Brief >> Among the lines below, restate word for word only those from the line with "inputs for the" through the line with "To optimize the", with both end lines kept.

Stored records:
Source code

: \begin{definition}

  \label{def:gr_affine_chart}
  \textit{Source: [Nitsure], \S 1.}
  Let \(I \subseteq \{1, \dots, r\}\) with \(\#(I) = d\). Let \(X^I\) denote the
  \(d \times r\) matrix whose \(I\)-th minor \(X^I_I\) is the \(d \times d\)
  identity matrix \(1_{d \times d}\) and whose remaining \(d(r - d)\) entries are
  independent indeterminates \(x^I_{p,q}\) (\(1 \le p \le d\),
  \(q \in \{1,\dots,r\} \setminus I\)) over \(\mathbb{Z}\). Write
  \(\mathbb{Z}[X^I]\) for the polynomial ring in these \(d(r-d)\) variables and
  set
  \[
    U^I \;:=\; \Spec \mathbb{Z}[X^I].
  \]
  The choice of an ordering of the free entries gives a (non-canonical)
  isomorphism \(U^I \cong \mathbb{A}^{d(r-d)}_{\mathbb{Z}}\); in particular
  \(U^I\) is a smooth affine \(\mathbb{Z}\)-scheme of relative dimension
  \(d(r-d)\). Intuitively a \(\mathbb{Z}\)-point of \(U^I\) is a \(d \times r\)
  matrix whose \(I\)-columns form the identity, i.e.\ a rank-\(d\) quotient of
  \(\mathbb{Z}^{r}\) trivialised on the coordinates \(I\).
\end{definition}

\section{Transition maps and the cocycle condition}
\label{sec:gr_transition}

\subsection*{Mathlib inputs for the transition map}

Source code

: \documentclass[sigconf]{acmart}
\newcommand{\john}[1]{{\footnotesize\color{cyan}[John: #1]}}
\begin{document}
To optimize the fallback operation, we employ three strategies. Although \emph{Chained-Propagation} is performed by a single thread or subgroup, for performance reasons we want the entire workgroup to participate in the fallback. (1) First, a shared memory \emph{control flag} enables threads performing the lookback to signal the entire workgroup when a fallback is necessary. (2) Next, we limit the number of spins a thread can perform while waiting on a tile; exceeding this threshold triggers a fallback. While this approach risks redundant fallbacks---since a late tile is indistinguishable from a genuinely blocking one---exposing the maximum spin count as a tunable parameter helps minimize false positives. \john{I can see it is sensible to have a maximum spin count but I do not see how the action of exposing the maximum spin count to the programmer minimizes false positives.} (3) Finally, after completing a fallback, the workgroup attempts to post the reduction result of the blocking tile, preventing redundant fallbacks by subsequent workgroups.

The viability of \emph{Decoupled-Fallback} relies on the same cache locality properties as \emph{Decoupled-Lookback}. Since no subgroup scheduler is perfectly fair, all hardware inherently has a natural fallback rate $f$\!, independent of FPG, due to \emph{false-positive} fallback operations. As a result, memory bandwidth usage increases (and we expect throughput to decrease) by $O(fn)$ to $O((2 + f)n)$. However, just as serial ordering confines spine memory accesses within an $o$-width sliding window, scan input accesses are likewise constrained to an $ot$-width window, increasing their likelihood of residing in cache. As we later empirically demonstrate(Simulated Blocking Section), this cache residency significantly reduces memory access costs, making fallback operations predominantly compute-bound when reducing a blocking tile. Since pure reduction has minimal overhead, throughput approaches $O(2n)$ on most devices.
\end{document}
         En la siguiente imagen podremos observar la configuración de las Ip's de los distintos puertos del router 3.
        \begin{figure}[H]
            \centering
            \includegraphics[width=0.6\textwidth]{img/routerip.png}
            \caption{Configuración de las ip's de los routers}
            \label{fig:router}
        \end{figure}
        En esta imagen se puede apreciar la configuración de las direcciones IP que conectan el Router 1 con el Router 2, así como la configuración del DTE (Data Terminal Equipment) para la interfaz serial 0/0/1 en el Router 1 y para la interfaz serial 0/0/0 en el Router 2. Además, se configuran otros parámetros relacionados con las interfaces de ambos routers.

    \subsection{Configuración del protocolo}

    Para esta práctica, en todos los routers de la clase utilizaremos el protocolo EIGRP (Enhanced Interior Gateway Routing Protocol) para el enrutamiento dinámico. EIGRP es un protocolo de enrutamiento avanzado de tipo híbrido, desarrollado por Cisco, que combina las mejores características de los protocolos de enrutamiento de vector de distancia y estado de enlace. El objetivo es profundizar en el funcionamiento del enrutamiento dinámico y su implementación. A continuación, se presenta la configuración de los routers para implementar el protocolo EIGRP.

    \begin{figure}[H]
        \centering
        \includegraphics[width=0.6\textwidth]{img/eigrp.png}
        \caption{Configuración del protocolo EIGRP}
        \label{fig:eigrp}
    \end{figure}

Solution for this exercise >>
\subsection*{Mathlib inputs for the transition map}

Source code

: \documentclass[sigconf]{acmart}
\newcommand{\john}[1]{{\footnotesize\color{cyan}[John: #1]}}
\begin{document}
To optimize the fallback operation, we employ three strategies. Although \emph{Chained-Propagation} is performed by a single thread or subgroup, for performance reasons we want the entire workgroup to participate in the fallback. (1) First, a shared memory \emph{control flag} enables threads performing the lookback to signal the entire workgroup when a fallback is necessary. (2) Next, we limit the number of spins a thread can perform while waiting on a tile; exceeding this threshold triggers a fallback. While this approach risks redundant fallbacks---since a late tile is indistinguishable from a genuinely blocking one---exposing the maximum spin count as a tunable parameter helps minimize false positives. \john{I can see it is sensible to have a maximum spin count but I do not see how the action of exposing the maximum spin count to the programmer minimizes false positives.} (3) Finally, after completing a fallback, the workgroup attempts to post the reduction result of the blocking tile, preventing redundant fallbacks by subsequent workgroups.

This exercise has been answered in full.